In 2006 only four countries in the world (Nigeria, India, Pakistan, and Afghanistan) were reported to have endemic poliomyelitis. Cases in other countries are attributed to importation. A total of 1,997 cases worldwide were reported in 2006; of these the majority (1,869 cases) occurred in countries with endemic polio. (See: )
   In 2007 there were 1,307 cases of poliomyelitis reported worldwide.

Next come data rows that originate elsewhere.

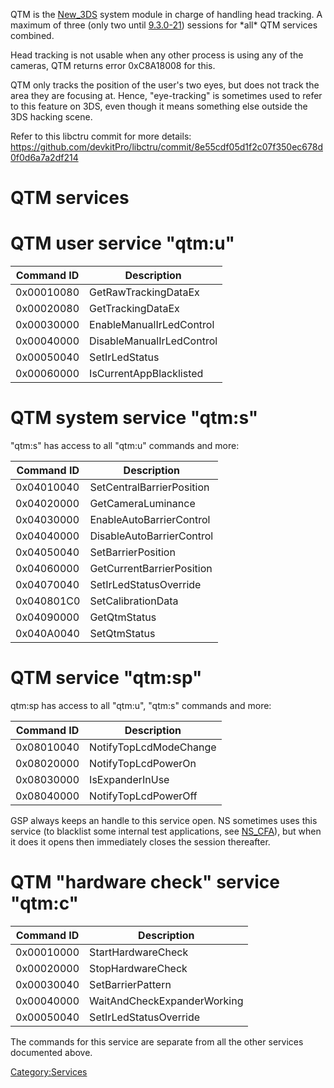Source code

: QTM is the [New_3DS](New_3DS "wikilink") system module in charge of
handling head tracking. A maximum of three (only two until
[9.3.0-21](9.3.0-21 "wikilink")) sessions for \*all\* QTM services
combined.

Head tracking is not usable when any other process is using any of the
cameras, QTM returns error 0xC8A18008 for this.

QTM only tracks the position of the user's two eyes, but does not track
the area they are focusing at. Hence, "eye-tracking" is sometimes used
to refer to this feature on 3DS, even though it means something else
outside the 3DS hacking scene.

Refer to this libctru commit for more details:
<https://github.com/devkitPro/libctru/commit/8e55cdf05d1f2c07f350ec678d0f0d6a7a2df214>

# QTM services

# QTM user service "qtm:u"

| Command ID | Description               |
|------------|---------------------------|
| 0x00010080 | GetRawTrackingDataEx      |
| 0x00020080 | GetTrackingDataEx         |
| 0x00030000 | EnableManualIrLedControl  |
| 0x00040000 | DisableManualIrLedControl |
| 0x00050040 | SetIrLedStatus            |
| 0x00060000 | IsCurrentAppBlacklisted   |

# QTM system service "qtm:s"

"qtm:s" has access to all "qtm:u" commands and more:

| Command ID | Description               |
|------------|---------------------------|
| 0x04010040 | SetCentralBarrierPosition |
| 0x04020000 | GetCameraLuminance        |
| 0x04030000 | EnableAutoBarrierControl  |
| 0x04040000 | DisableAutoBarrierControl |
| 0x04050040 | SetBarrierPosition        |
| 0x04060000 | GetCurrentBarrierPosition |
| 0x04070040 | SetIrLedStatusOverride    |
| 0x040801C0 | SetCalibrationData        |
| 0x04090000 | GetQtmStatus              |
| 0x040A0040 | SetQtmStatus              |

# QTM service "qtm:sp"

qtm:sp has access to all "qtm:u", "qtm:s" commands and more:

| Command ID | Description            |
|------------|------------------------|
| 0x08010040 | NotifyTopLcdModeChange |
| 0x08020000 | NotifyTopLcdPowerOn    |
| 0x08030000 | IsExpanderInUse        |
| 0x08040000 | NotifyTopLcdPowerOff   |

GSP always keeps an handle to this service open. NS sometimes uses this
service (to blacklist some internal test applications, see
[NS_CFA](NS_CFA "wikilink")), but when it does it opens then immediately
closes the session thereafter.

# QTM "hardware check" service "qtm:c"

| Command ID | Description                 |
|------------|-----------------------------|
| 0x00010000 | StartHardwareCheck          |
| 0x00020000 | StopHardwareCheck           |
| 0x00030040 | SetBarrierPattern           |
| 0x00040000 | WaitAndCheckExpanderWorking |
| 0x00050040 | SetIrLedStatusOverride      |

The commands for this service are separate from all the other services
documented above.

[Category:Services](Category:Services "wikilink")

   Pakistan and Afghanistan reported 32 and 17 cases respectively in 2007. In Pakistan's tribal areas, immunization campaigns were hindered by Muslim clerics who claim that immunizations are part of an American conspiracy designed to sterilize the local Muslim population. In February 2007, physician Abdul Ghani, who was in charge of polio immunizations in a key area of disease occurrence in northern Pakistan, was killed in a terrorist bombing. In July 2007, a student traveling from Pakistan imported the first polio case to Australia in over 20 years. Other countries with significant numbers of wild polio virus cases include, the Democratic Republic of the Congo which reported 41 cases, Chad with 11 cases; Niger and Myanmar each reported 11 cases.